“It is during our darkest moments that we must focus to see the light.” – Aristotle Onassis
I’m sure we have all been impacted by job loss at some point or another, especially in the last few years. While it isn’t exciting to lose a job, it’s just as much a part of the economy as graduating or getting a raise. A blow to the stomach yes (or slap on the cheek), but certainly a part of life.
In my career as someone that helps people with their finances, I’ve had multiple clients directly impacted by job loss, and from those experiences, I’d like to offer up a few of the positives that can come out of losing a job.
Personal and Career Growth
You’ve heard the stories. Everyday people find opportunity in despair. One of those individuals is Pat Flynn. If you don’t know Pat Flynn, he runs a very successful website called smartpassiveincome.com.
In short, Pat lost his job in 2008, started his own business, and became extremely successful. An interview with Pat tells his story of how losing his job was the greatest thing that could have happened to him. And he’s not alone. Thousands of businesses were born in difficult circumstances.
While starting a business isn’t the only option, you may find that your next career opportunity far exceeds your previous one. You may find better pay, better position, or better environment. A few positives to look for.
An Opportunity For More Control
One very attractive employee benefit most employers offer is the 401k plan (most obvious statement of this whole post). 401k plans have a wide range of limitations which vary from plan to plan, but there is one commonality among almost all of these plans… You cannot move money away from your provider.
In essence, you are forced to lock that money up inside that 401k plan.
When you lose your job however, the game changes. You unlock these ridiculous chains, and allow yourself to make some key financial decisions with this money. You are placed back in control.
Here are a few of the options you have:
IRA Rollover – an IRA Rollover allows you to keep the same tax deferred status of your 401k, but allows you to control where those funds go. Options like annuities, real estate, gold, silver, and other investment options become available in this scenario.
IRS Rule 72t (Early Systematic Withdrawal) – Rule 72t is a little gem that not a lot of people know about. It allows you to actually take out money from your retirement account before you turn 59 1/2.
The stipulation here is the withdrawals have to be systematic, and follow certain criteria. You can use this calculator to see what you could withdraw in your situation.
Full withdrawal – Most of you are probably familiar with the 10% penalty on early (before age 59 1/2) withdrawals from government qualified accounts (401k, IRA, etc).
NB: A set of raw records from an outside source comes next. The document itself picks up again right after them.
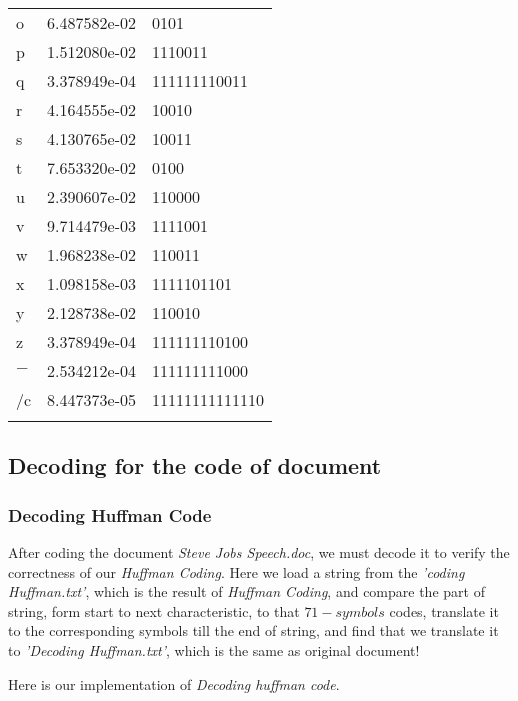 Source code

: \documentclass[12pt]{article} %
\numberwithin{equation}{section}
\def\cents{\hbox{\rm\rlap/c}}
\begin{document}
\begin{table}[!hptb]
\begin{minipage}{.5\linewidth}
\begin{tabular}{lcl}
o 		 &6.487582e-02 		 &0101\\
p 		 &1.512080e-02 		 &1110011\\
q 		 &3.378949e-04 		 &111111110011\\
r 		 &4.164555e-02 		 &10010\\
s 		 &4.130765e-02 		 &10011\\
t 		 &7.653320e-02 		 &0100\\
u 		 &2.390607e-02 		 &110000\\
v 		 &9.714479e-03 		 &1111001\\
w 		 &1.968238e-02 		 &110011\\
x 		 &1.098158e-03 		 &1111101101\\
y 		 &2.128738e-02 		 &110010\\
z 		 &3.378949e-04 		 &111111110100\\
$-$ 	 &2.534212e-04 		 &111111111000\\
\cents 	 &8.447373e-05 		 &11111111111110\\
\\ \hline
\end{tabular}
\end{minipage}
\end{table}

\subsection{Decoding for the code of document} %

\subsubsection{Decoding Huffman Code}

After coding the document \emph{Steve Jobs Speech.doc}, we must decode it to verify the correctness of our \emph{Huffman Coding}. Here we load a string from the \emph{'coding Huffman.txt'}, which is the result of \emph{Huffman Coding}, and compare the part of string, form start to next characteristic, to that $71-symbols$ codes, translate it to the corresponding symbols till the end of string, and find that we translate it to \emph{'Decoding Huffman.txt'}, which is the same as original document!

Here is our implementation of \emph{Decoding huffman code}.
\end{document}
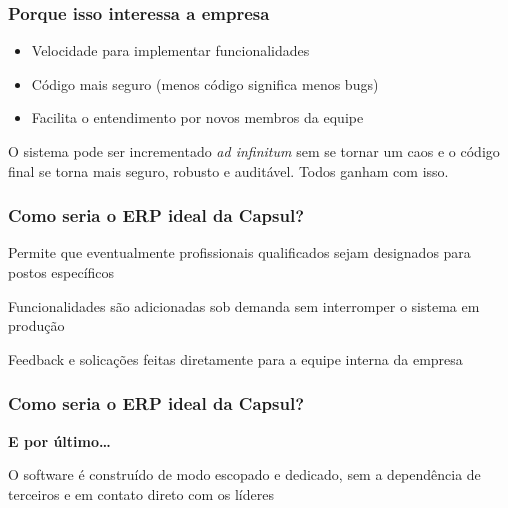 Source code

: \documentclass{beamer}
\begin{document}
\begin{frame}
  \frametitle{Porque isso interessa a empresa}
  \begin{itemize}
    \item Velocidade para implementar funcionalidades
    \item Código mais seguro (menos código significa menos bugs)
    \item Facilita o entendimento por novos membros da equipe
  \end{itemize}
  
  \vspace{1.5\baselineskip}
  O sistema pode ser incrementado \textit{ad infinitum} sem se tornar um caos e o código final se torna mais seguro, robusto e auditável. Todos ganham com isso.
\end{frame}

\begin{frame}
  \frametitle{Como seria o ERP ideal da Capsul?}
  \begin{description}[style=nextline,itemsep=2ex]
    \item[Divisão em camadas] Permite que eventualmente profissionais qualificados sejam designados para postos específicos\pause
    \item[Integração contínua (CI)] Funcionalidades são adicionadas sob demanda sem interromper o sistema em produção\pause
    \item[Acompanhamento direto] Feedback e solicações feitas diretamente para a equipe interna da empresa
  \end{description}
\end{frame}

\begin{frame}
  \frametitle{Como seria o ERP ideal da Capsul?}
  \begin{center}
  \textbf{E por último\ldots}
  \end{center}\pause

  \vspace{1.5\baselineskip}
  \begin{description}[style=nextline]
    \item[Fortalece a informatização da empresa] O software é construído de modo escopado e dedicado, sem a dependência de terceiros e em contato direto com os líderes
  \end{description}
\end{frame}
\end{document}

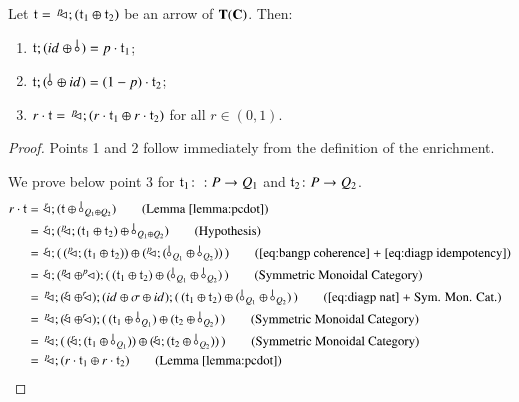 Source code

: \begin{lemma}\label{lemma:basicTC}
Let $\t=\,\diagp{} ; (\t_1 \oplus \t_2)$ be an arrow of $\CatTapeC$. Then:
\begin{enumerate}
\item $\t; (\id{} \oplus \bang{}) = p\cdot \t_1$;
\item $\t ; (\bang{} \oplus \id{}) = (1-p) \cdot \t_2$;
\item $r \cdot \t =\, \diagp{} ; (r\cdot \t_1 \oplus r\cdot \t_2)$ for all $r\in (0,1)$.
\end{enumerate}
\end{lemma}
\begin{proof}
Points 1 and 2 follow immediately from the definition of the enrichment.

We prove below point 3 for $\t_1\colon:P\to Q_1$ and $\t_2\colon P\to Q_2$.
\begin{align*}
r \cdot \t &=\, \diagpX{r}{} ; (\t \oplus \bang{Q_1\piu Q_2}) \tag{Lemma \ref{lemma:pcdot}}\\
&=\, \diagpX{r}{} ; (\diagp{} ; (\t_1 \oplus \t_2) \oplus \bang{{Q_1\piu Q_2}}) \tag{Hypothesis}\\
&=\, \diagpX{r}{} ; ( \, (\diagp{} ; (\t_1 \oplus \t_2)) \oplus (\diagp{}; (\bang{Q_1} \oplus \bang{Q_2}))\, ) \tag{\ref{eq:bangp coherence} + \ref{eq:diagp idempotency}}\\
&=\, \diagpX{r}{} ; (\diagp{} \oplus \diagp{}) ; (\,  (\t_1 \oplus \t_2) \oplus (\bang{Q_1} \oplus \bang{Q_2}) \, ) \tag{Symmetric Monoidal Category}\\
&=\, \diagp{} ; (\diagpX{r}{} \oplus \diagpX{r}{}) ; (\id{} \oplus \symm \oplus \id{}) ; (\,  (\t_1 \oplus \t_2) \oplus (\bang{Q_1} \oplus \bang{Q_2}) \, ) \tag{\ref{eq:diagp nat} + Sym. Mon. Cat.}\\
&=\, \diagp{} ; (\diagpX{r}{} \oplus \diagpX{r}{}) ;  (\,  (\t_1 \oplus \bang{Q_1}) \oplus (\t_2 \oplus \bang{Q_2}) \, ) \tag{Symmetric Monoidal Category}\\
&=\, \diagp{} ; ( \,(\diagpX{r}{} ; (\t_1 \oplus \bang{Q_1})) \oplus (\diagpX{r}{} ;(\t_2 \oplus \bang{Q_2})) \, ) \tag{Symmetric Monoidal Category}\\
&=\, \diagp{} ; (r\cdot \t_1 \oplus r\cdot \t_2)  \tag{Lemma \ref{lemma:pcdot}}
\end{align*}
 
\end{proof}

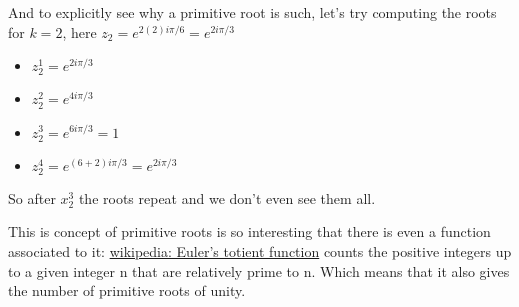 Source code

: And to explicitly see why a primitive root is such, let's try computing the roots for $k=2$, here $z_2 = e^{2(2)i\pi/6} = e^{2i\pi/3}$
\begin{itemize}
    \item $z_{2}^{1} = e^{2i\pi / 3}$
    \item $z_{2}^{2} = e^{4i\pi / 3}$
    \item $z_{2}^{3} = e^{6i\pi / 3} = 1$
    \item $z_{2}^{4} = e^{(6+2)i\pi / 3} = e^{2i\pi / 3}$
\end{itemize}

So after $x_{2}^{3}$ the roots repeat and we don't even see them all.

This is concept of primitive roots is so interesting that there is even a function associated to it:
\href{https://en.wikipedia.org/wiki/Euler%27s_totient_function}{wikipedia: Euler's totient function}
counts the positive integers up to a given integer n that are relatively prime to n.
Which means that it also gives the number of primitive roots of unity. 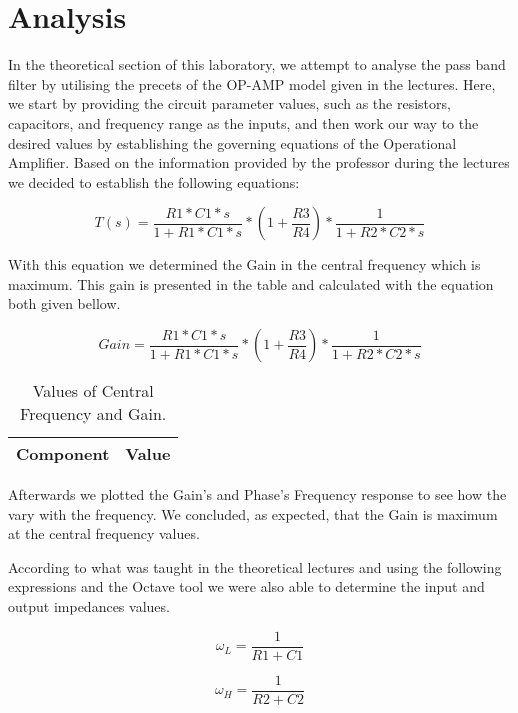 \section{Analysis}

In the theoretical section of this laboratory, we attempt to analyse the pass band filter by utilising the precets of the OP-AMP model given in the lectures.
Here, we start by providing the circuit parameter values, such as the resistors, capacitors, and frequency range as the inputs, and then work our way to the desired values by establishing the governing equations of the Operational Amplifier. Based on the information provided by the professor during the lectures we decided to establish the following equations:

\begin{equation}
T(s)= \frac{R1*C1*s}{1+R1*C1*s} * (1+\frac{R3}{R4}) * \frac{1}{1+R2*C2*s}
\end{equation}

With this equation we determined the Gain in the central frequency which is maximum. This gain is presented in the table and calculated with the equation both given bellow.

\begin{equation}
Gain= \frac{R1*C1*s}{1+R1*C1*s} * (1+\frac{R3}{R4}) * \frac{1}{1+R2*C2*s}
\end{equation}

\begin{table}[h]
  \centering
  \begin{tabular}{|l|r|}
    \hline    
    {\bf Component} & {\bf Value} \\ \hline
    
  \end{tabular}
  \caption{Values of Central Frequency and Gain.}
\end{table}

Afterwards we plotted the Gain's and Phase's Frequency response to see how the vary with the frequency. We concluded, as expected, that the Gain is maximum at the central frequency values.

According to what was taught in the theoretical lectures and using the following expressions and the Octave tool we were also able to determine the input and output impedances values.

\begin{equation}
\omega_L = \frac{1}{R1+C1}
\end{equation}

\begin{equation}
\omega_H = \frac{1}{R2+C2}
\end{equation}

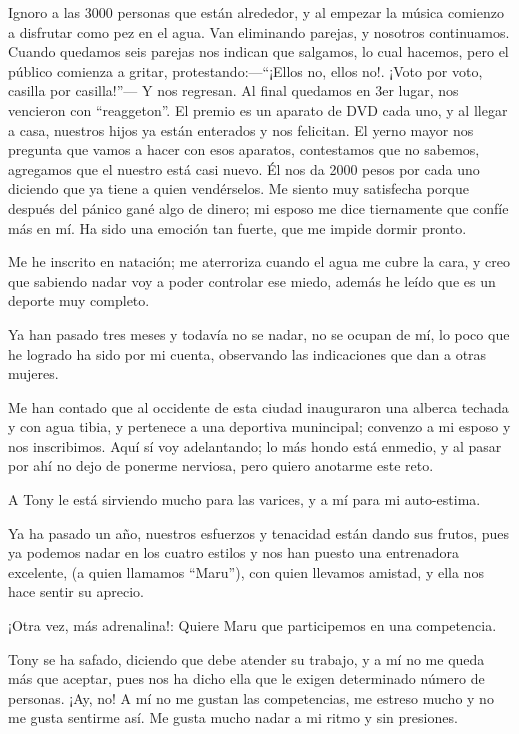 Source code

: \documentclass[letterpaper, 12pt]{book}
\begin{document}
Ignoro a las 3000 personas que están alrededor, y al empezar la música comienzo a disfrutar como pez en el agua. Van eliminando parejas, y nosotros continuamos. Cuando quedamos seis parejas nos indican que salgamos, lo cual hacemos, pero el público comienza a gritar, protestando:---``¡Ellos no, ellos no!. ¡Voto por voto, casilla por casilla!''--- Y nos regresan. Al final quedamos en 3er lugar, nos vencieron con ``reaggeton''. El premio es un aparato de DVD cada uno, y al llegar a casa, nuestros hijos ya están enterados y nos felicitan. El yerno mayor nos pregunta que vamos a hacer con esos aparatos, contestamos que no sabemos, agregamos que el nuestro está casi nuevo. Él nos da 2000 pesos por cada uno diciendo que ya tiene a quien vendérselos. Me siento muy satisfecha porque después del pánico gané algo de dinero; mi esposo me dice tiernamente que confíe más en mí. Ha sido una emoción tan fuerte, que me impide dormir pronto.

Me he inscrito en natación; me aterroriza cuando el agua me cubre la cara, y creo que sabiendo nadar voy a poder controlar ese miedo, además he leído que es un deporte muy completo.

Ya han pasado tres meses y todavía no se nadar, no se ocupan de mí, lo poco que he logrado ha sido por mi cuenta, observando las indicaciones que dan a otras mujeres.

Me han contado que al occidente de esta ciudad inauguraron una alberca techada y con agua tibia, y pertenece a una deportiva munincipal; convenzo a mi esposo y nos inscribimos. Aquí sí voy adelantando; lo más hondo está enmedio, y al pasar por ahí no dejo de ponerme nerviosa, pero quiero anotarme este reto.

A Tony le está sirviendo mucho para las varices, y a mí para mi auto-estima.

Ya ha pasado un año, nuestros esfuerzos y tenacidad están dando sus frutos, pues ya podemos nadar en los cuatro estilos y nos han puesto una entrenadora excelente, (a quien llamamos ``Maru''), con quien llevamos amistad, y ella nos hace sentir su aprecio.

¡Otra vez, más adrenalina!: Quiere Maru que participemos en una competencia.

Tony se ha safado, diciendo que debe atender su trabajo, y a mí no me queda más que aceptar, pues nos ha dicho ella que le exigen determinado número de personas. ¡Ay, no! A mí no me gustan las competencias, me estreso mucho y no me gusta sentirme así. Me gusta mucho nadar a mi ritmo y sin presiones.
\end{document}

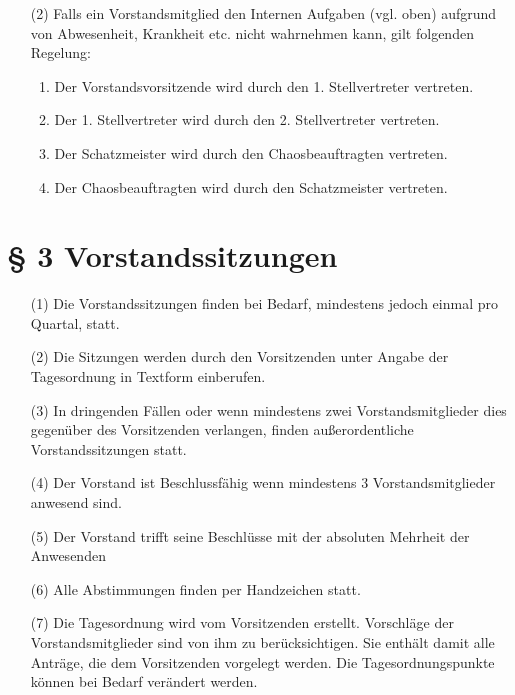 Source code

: \documentclass[a4paper,12pt]{scrartcl}
\begin{document}
\begin{enumerate}
\begin{enumerate}
\end{enumerate}

\item[(2)]
Falls ein Vorstandsmitglied den Internen Aufgaben (vgl. oben) aufgrund von Abwesenheit, Krankheit etc. nicht wahrnehmen kann, gilt folgenden Regelung:
\begin{enumerate}
\item Der Vorstandsvorsitzende wird durch den 1. Stellvertreter vertreten.
\item Der 1. Stellvertreter wird durch den 2. Stellvertreter vertreten.
\item Der Schatzmeister wird durch den Chaosbeauftragten vertreten.
\item Der Chaosbeauftragten wird durch den Schatzmeister vertreten.
\end{enumerate}

\end{enumerate}

\section*{\S{} 3 Vorstandssitzungen}
\begin{enumerate}
\item[(1)]
Die Vorstandssitzungen finden bei Bedarf, mindestens jedoch einmal pro Quartal, statt.
\item[(2)]
Die Sitzungen werden durch den Vorsitzenden unter Angabe der Tagesordnung in
Textform einberufen.
\item[(3)]
In dringenden Fällen oder wenn mindestens zwei Vorstandsmitglieder dies gegenüber
des Vorsitzenden verlangen, finden außerordentliche Vorstandssitzungen statt.
\item[(4)]
Der Vorstand ist Beschlussfähig wenn mindestens 3 Vorstandsmitglieder anwesend
sind.
\item[(5)]
Der Vorstand trifft seine Beschlüsse mit der absoluten Mehrheit der Anwesenden
\item[(6)]
Alle Abstimmungen finden per Handzeichen statt.
\item[(7)]
Die Tagesordnung wird vom Vorsitzenden erstellt. Vorschläge der Vorstandsmitglieder
sind von ihm zu berücksichtigen. Sie enthält damit alle Anträge, die dem Vorsitzenden
vorgelegt werden. Die Tagesordnungspunkte können bei Bedarf verändert werden.


\end{enumerate}
\end{document}
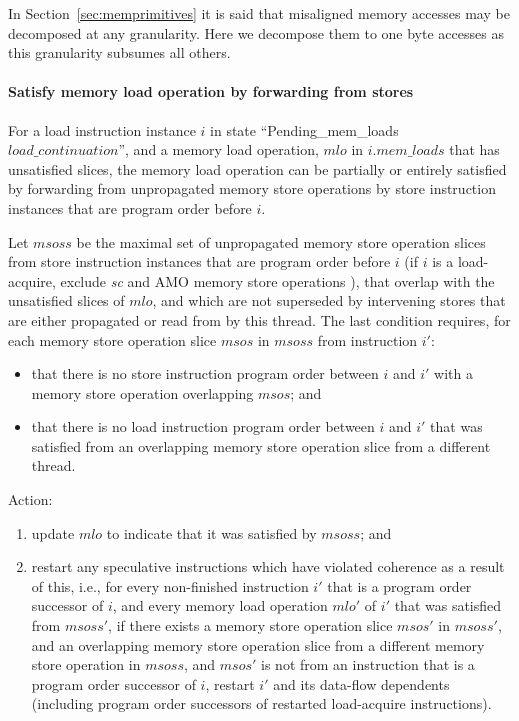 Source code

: \begin{commentary}
In Section~\ref{sec:memprimitives} it is said that misaligned memory accesses may be decomposed at any granularity.
Here we decompose them to one byte accesses as this granularity subsumes all others.
\end{commentary}

\paragraph{Satisfy memory load operation by forwarding from stores}\label{omm:thread:sat_by_forwarding}
For a load instruction instance $i$ in state ``{\sc Pending\_mem\_loads} $load\_continuation$'', and a memory load operation, $mlo$ in $i.mem\_loads$ that has unsatisfied slices, the memory load operation can be partially or entirely satisfied by forwarding from unpropagated memory store operations by store instruction instances that are program order before $i$.

Let $msoss$ be the maximal set of unpropagated memory store operation slices from store instruction instances that are program order before $i$ (if $i$ is a load-acquire, exclude {\em sc} and AMO memory store operations ), that overlap with the unsatisfied slices of $mlo$, and which are not superseded by intervening stores that are either propagated or read from by this thread.
The last condition requires, for each memory store operation slice $msos$ in $msoss$ from instruction $i'$:
\begin{itemize}
\item that there is no store instruction program order between $i$ and $i'$ with a memory store operation overlapping $msos$; and
\item that there is no load instruction program order between $i$ and $i'$ that was satisfied from an overlapping memory store operation slice from a different thread.
\end{itemize}
Action:
\begin{enumerate}
\item update $mlo$ to indicate that it was satisfied by $msoss$; and
\item restart any speculative instructions which have violated coherence as a result of this, i.e., for every non-finished instruction $i'$ that is a program order successor of $i$, and every memory load operation $mlo'$ of $i'$ that was satisfied from $msoss'$, if there exists a memory store operation slice $msos'$ in $msoss'$, and an overlapping memory store operation slice from a different memory store operation in $msoss$, and $msos'$ is not from an instruction that is a program order successor of $i$, restart $i'$ and its data-flow dependents (including program order successors of restarted load-acquire instructions).
\end{enumerate}

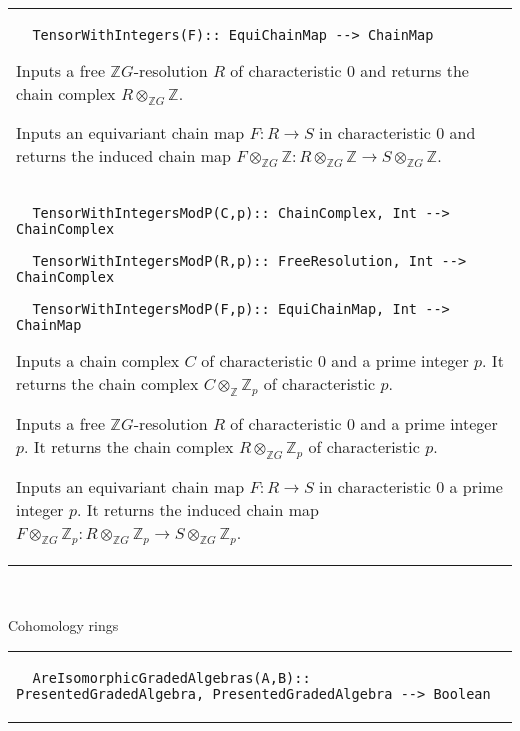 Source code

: \documentclass[a4paper,11pt]{report}
\begin{document}
{\begin{center}
\begin{tabular}{|l|}
\begin{verbatim}  TensorWithIntegers(F):: EquiChainMap --> ChainMap
\end{verbatim}


 

 Inputs a free $\mathbb ZG$-resolution $R$ of characteristic $0$ and returns the chain complex $R \otimes_{\mathbb ZG} {\mathbb Z}$. 

 Inputs an equivariant chain map $F\colon R \rightarrow S$ in characteristic $0$ and returns the induced chain map $F\otimes_{\mathbb ZG}\mathbb Z \colon R \otimes_{\mathbb ZG} {\mathbb Z}
\longrightarrow S \otimes_{\mathbb ZG} {\mathbb Z}$. \\
 \index{TensorWithIntegersModP} 
\begin{verbatim}  TensorWithIntegersModP(C,p):: ChainComplex, Int --> ChainComplex
\end{verbatim}
 
\begin{verbatim}  TensorWithIntegersModP(R,p):: FreeResolution, Int --> ChainComplex
\end{verbatim}
 
\begin{verbatim}  TensorWithIntegersModP(F,p):: EquiChainMap, Int --> ChainMap
\end{verbatim}


 

 Inputs a chain complex $C$ of characteristic $0$ and a prime integer $p$. It returns the chain complex $C \otimes_{\mathbb Z} {\mathbb Z}_p$ of characteristic $p$. 

 Inputs a free $\mathbb ZG$-resolution $R$ of characteristic $0$ and a prime integer $p$. It returns the chain complex $R \otimes_{\mathbb ZG} {\mathbb Z}_p$ of characteristic $p$. 

 Inputs an equivariant chain map $F\colon R \rightarrow S$ in characteristic $0$ a prime integer $p$. It returns the induced chain map $F\otimes_{\mathbb ZG}\mathbb Z_p \colon R \otimes_{\mathbb ZG} {\mathbb Z}_p
\longrightarrow S \otimes_{\mathbb ZG} {\mathbb Z}_p$. \\
\end{tabular}\\[2mm]
\end{center}

 Cohomology rings \begin{center}
\begin{tabular}{|l|} \index{AreIsomorphicGradedAlgebras} 
\begin{verbatim}  AreIsomorphicGradedAlgebras(A,B):: PresentedGradedAlgebra, PresentedGradedAlgebra --> Boolean
\end{verbatim}



\end{tabular}
\end{center}}
\end{document}
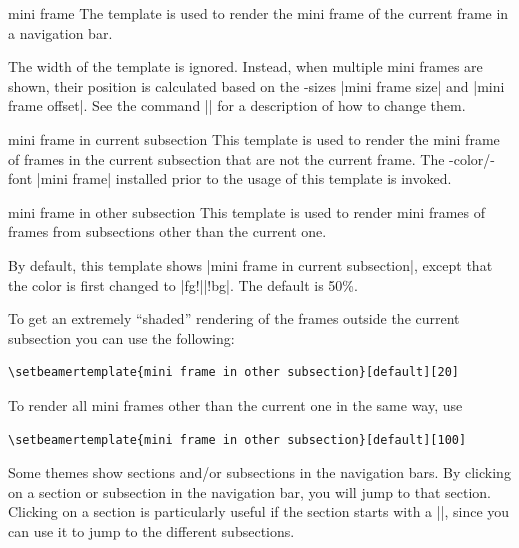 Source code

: \begin{element}{mini frame}\yes\yes\yes
  The template is used to render the mini frame of the current frame in a navigation bar.

  The width of the template is ignored. Instead, when multiple mini frames are shown, their position is calculated based on the \beamer-sizes |mini frame size| and |mini frame offset|. See the command |\setbeamersize| for a description of how to change them.
\end{element}

\begin{element}{mini frame in current subsection}\yes\no\no
  This template is used to render the mini frame of frames in the current subsection that are not the current frame. The \beamer-color/-font |mini frame| installed prior to the usage of this template is invoked.
\end{element}

\begin{element}{mini frame in other subsection}\yes\no\no
  This template is used to render mini frames of frames from subsections other than the current one.
  \begin{templateoptions}
    By default, this template shows |mini frame in current subsection|, except that the color is first changed to |fg!||!bg|. The default  is 50\%.

    \example
    To get an extremely ``shaded'' rendering of the frames outside the current subsection you can use the following:

\begin{verbatim}
\setbeamertemplate{mini frame in other subsection}[default][20]
\end{verbatim}

    \example
    To render all mini frames other than the current one in the same way, use
\begin{verbatim}
\setbeamertemplate{mini frame in other subsection}[default][100]
\end{verbatim}
  \end{templateoptions}
\end{element}

Some themes show sections and/or subsections in the navigation bars. By clicking on a section or subsection in the navigation bar, you will jump to that section. Clicking on a section is particularly useful if the section starts with a |\tableofcontents[currentsection]|, since you can use it to jump to the different subsections.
While its not an ideal situation to pay that penalty, extended unemployment can create a unique scenario where it can make sense.
In a scenario where you have low income over the course of a year, for example, withdrawing your money might be no different than taking that money as income later. Meaning, if I drop from a 28% tax bracket to a 15% tax bracket, then the penalty plus the tax bracket doesn’t feel any different than the brackets you would have otherwise been in.
Now keep in mind, withdrawing money is a delicate process. I would certainly recommend only doing this in close connection with your CPA.
Job loss is not ideal, but it’s not the end of the world. Instead of being blind sided and depressed, I recommend stepping into your new situation, and face it head on. You might find a lot of positives you may not have otherwise found.